RuntimeError: CUDA error: device-side assert triggered
CUDA kernel errors might be asynchronously reported at some other API call,so the stacktrace below might be incorrect.
For debugging consider passing CUDA_LAUNCH_BLOCKING=1.

In [33]:
trainer.predict(inference_ds_encoded.remove_columns('label'))

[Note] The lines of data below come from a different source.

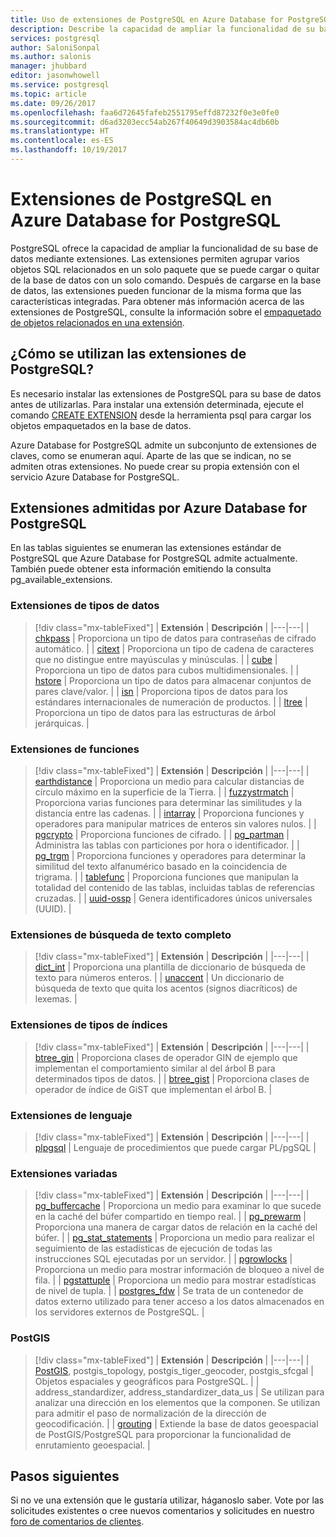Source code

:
 ```yaml
---
title: Uso de extensiones de PostgreSQL en Azure Database for PostgreSQL | Microsoft Docs
description: Describe la capacidad de ampliar la funcionalidad de su base de datos mediante extensiones en Azure Database for PostgreSQL.
services: postgresql
author: SaloniSonpal
ms.author: salonis
manager: jhubbard
editor: jasonwhowell
ms.service: postgresql
ms.topic: article
ms.date: 09/26/2017
ms.openlocfilehash: faa6d72645fafeb2551795effd87232f0e3e0fe0
ms.sourcegitcommit: d6ad3203ecc54ab267f40649d3903584ac4db60b
ms.translationtype: HT
ms.contentlocale: es-ES
ms.lasthandoff: 10/19/2017
---
```

# <a name="postgresql-extensions-in-azure-database-for-postgresql"></a>Extensiones de PostgreSQL en Azure Database for PostgreSQL
PostgreSQL ofrece la capacidad de ampliar la funcionalidad de su base de datos mediante extensiones. Las extensiones permiten agrupar varios objetos SQL relacionados en un solo paquete que se puede cargar o quitar de la base de datos con un solo comando. Después de cargarse en la base de datos, las extensiones pueden funcionar de la misma forma que las características integradas. Para obtener más información acerca de las extensiones de PostgreSQL, consulte la información sobre el [empaquetado de objetos relacionados en una extensión](https://www.postgresql.org/docs/9.6/static/extend-extensions.html).

## <a name="how-to-use-postgresql-extensions"></a>¿Cómo se utilizan las extensiones de PostgreSQL?
Es necesario instalar las extensiones de PostgreSQL para su base de datos antes de utilizarlas. Para instalar una extensión determinada, ejecute el comando [CREATE EXTENSION](https://www.postgresql.org/docs/9.6/static/sql-createextension.html) desde la herramienta psql para cargar los objetos empaquetados en la base de datos.

Azure Database for PostgreSQL admite un subconjunto de extensiones de claves, como se enumeran aquí. Aparte de las que se indican, no se admiten otras extensiones. No puede crear su propia extensión con el servicio Azure Database for PostgreSQL.

## <a name="extensions-supported-by-azure-database-for-postgresql"></a>Extensiones admitidas por Azure Database for PostgreSQL
En las tablas siguientes se enumeran las extensiones estándar de PostgreSQL que Azure Database for PostgreSQL admite actualmente. También puede obtener esta información emitiendo la consulta pg\_available\_extensions.

### <a name="data-types-extensions"></a>Extensiones de tipos de datos

> [!div class="mx-tableFixed"]
| **Extensión** | **Descripción** |
|---|---|
| [chkpass](https://www.postgresql.org/docs/9.6/static/chkpass.html) | Proporciona un tipo de datos para contraseñas de cifrado automático. |
| [citext](https://www.postgresql.org/docs/9.6/static/citext.html) | Proporciona un tipo de cadena de caracteres que no distingue entre mayúsculas y minúsculas. |
| [cube](https://www.postgresql.org/docs/9.6/static/cube.html) | Proporciona un tipo de datos para cubos multidimensionales. |
| [hstore](https://www.postgresql.org/docs/9.6/static/hstore.html) | Proporciona un tipo de datos para almacenar conjuntos de pares clave/valor. |
| [isn](https://www.postgresql.org/docs/9.6/static/isn.html) | Proporciona tipos de datos para los estándares internacionales de numeración de productos. |
| [ltree](https://www.postgresql.org/docs/9.6/static/ltree.html) | Proporciona un tipo de datos para las estructuras de árbol jerárquicas. |

### <a name="functions-extensions"></a>Extensiones de funciones

> [!div class="mx-tableFixed"]
| **Extensión** | **Descripción** |
|---|---|
| [earthdistance](https://www.postgresql.org/docs/9.6/static/earthdistance.html) | Proporciona un medio para calcular distancias de círculo máximo en la superficie de la Tierra. |
| [fuzzystrmatch](https://www.postgresql.org/docs/9.6/static/fuzzystrmatch.html) | Proporciona varias funciones para determinar las similitudes y la distancia entre las cadenas. |
| [intarray](https://www.postgresql.org/docs/9.6/static/intarray.html) | Proporciona funciones y operadores para manipular matrices de enteros sin valores nulos. |
| [pgcrypto](https://www.postgresql.org/docs/9.6/static/pgcrypto.html) | Proporciona funciones de cifrado. |
| [pg\_partman](https://pgxn.org/dist/pg_partman/doc/pg_partman.html) | Administra las tablas con particiones por hora o identificador. |
| [pg\_trgm](https://www.postgresql.org/docs/9.6/static/pgtrgm.html) | Proporciona funciones y operadores para determinar la similitud del texto alfanumérico basado en la coincidencia de trigrama. |
| [tablefunc](https://www.postgresql.org/docs/9.6/static/tablefunc.html) | Proporciona funciones que manipulan la totalidad del contenido de las tablas, incluidas tablas de referencias cruzadas. |
| [uuid-ossp](https://www.postgresql.org/docs/9.6/static/uuid-ossp.html) | Genera identificadores únicos universales (UUID). |

### <a name="full-text-search-extensions"></a>Extensiones de búsqueda de texto completo

> [!div class="mx-tableFixed"]
| **Extensión** | **Descripción** |
|---|---|
| [dict\_int](https://www.postgresql.org/docs/9.6/static/dict-int.html) | Proporciona una plantilla de diccionario de búsqueda de texto para números enteros. |
| [unaccent](https://www.postgresql.org/docs/9.6/static/unaccent.html) | Un diccionario de búsqueda de texto que quita los acentos (signos diacríticos) de lexemas. |

### <a name="index-types-extensions"></a>Extensiones de tipos de índices

> [!div class="mx-tableFixed"]
| **Extensión** | **Descripción** |
|---|---|
| [btree\_gin](https://www.postgresql.org/docs/9.6/static/btree-gin.html) | Proporciona clases de operador GIN de ejemplo que implementan el comportamiento similar al del árbol B para determinados tipos de datos. |
| [btree\_gist](https://www.postgresql.org/docs/9.6/static/btree-gist.html) | Proporciona clases de operador de índice de GiST que implementan el árbol B. |

### <a name="language-extensions"></a>Extensiones de lenguaje

> [!div class="mx-tableFixed"]
| **Extensión** | **Descripción** |
|---|---|
| [plpgsql](https://www.postgresql.org/docs/9.6/static/plpgsql.html) | Lenguaje de procedimientos que puede cargar PL/pgSQL |

### <a name="miscellaneous-extensions"></a>Extensiones variadas

> [!div class="mx-tableFixed"]
| **Extensión** | **Descripción** |
|---|---|
| [pg\_buffercache](https://www.postgresql.org/docs/9.6/static/pgbuffercache.html) | Proporciona un medio para examinar lo que sucede en la caché del búfer compartido en tiempo real. |
| [pg\_prewarm](https://www.postgresql.org/docs/9.6/static/pgprewarm.html) | Proporciona una manera de cargar datos de relación en la caché del búfer. |
| [pg\_stat\_statements](https://www.postgresql.org/docs/9.6/static/pgstatstatements.html) | Proporciona un medio para realizar el seguimiento de las estadísticas de ejecución de todas las instrucciones SQL ejecutadas por un servidor. |
| [pgrowlocks](https://www.postgresql.org/docs/9.6/static/pgrowlocks.html) | Proporciona un medio para mostrar información de bloqueo a nivel de fila. |
| [pgstattuple](https://www.postgresql.org/docs/9.6/static/pgstattuple.html) | Proporciona un medio para mostrar estadísticas de nivel de tupla. |
| [postgres\_fdw](https://www.postgresql.org/docs/9.6/static/postgres-fdw.html) | Se trata de un contenedor de datos externo utilizado para tener acceso a los datos almacenados en los servidores externos de PostgreSQL. |

### <a name="postgis"></a>PostGIS

> [!div class="mx-tableFixed"]
| **Extensión** | **Descripción** |
|---|---|
| [PostGIS](http://www.postgis.net/), postgis\_topology, postgis\_tiger\_geocoder, postgis\_sfcgal | Objetos espaciales y geográficos para PostgreSQL. |
| address\_standardizer, address\_standardizer\_data\_us | Se utilizan para analizar una dirección en los elementos que la componen. Se utilizan para admitir el paso de normalización de la dirección de geocodificación. |
| [grouting](http://pgrouting.org/) | Extiende la base de datos geoespacial de PostGIS/PostgreSQL para proporcionar la funcionalidad de enrutamiento geoespacial. |

## <a name="next-steps"></a>Pasos siguientes
Si no ve una extensión que le gustaría utilizar, háganoslo saber. Vote por las solicitudes existentes o cree nuevos comentarios y solicitudes en nuestro [foro de comentarios de clientes](https://feedback.azure.com/forums/597976-azure-database-for-postgresql).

RuntimeError: CUDA error: device-side assert triggered
CUDA kernel errors might be asynchronously reported at some other API call,so the stacktrace below might be incorrect.
For debugging consider passing CUDA_LAUNCH_BLOCKING=1.

In [34]:
text = ["I like the film it's really exciting!", "I hate the movie, it's so boring!!"]
encoding = tokenizer(text, padding=True, truncation=True, return_tensors="pt").to(device)
outputs = model(**encoding).to(device)
predictions = outputs.logits.argmax(-1)

RuntimeError: CUDA error: device-side assert triggered
CUDA kernel errors might be asynchronously reported at some other API call,so the stacktrace below might be incorrect.
For debugging consider passing CUDA_LAUNCH_BLOCKING=1.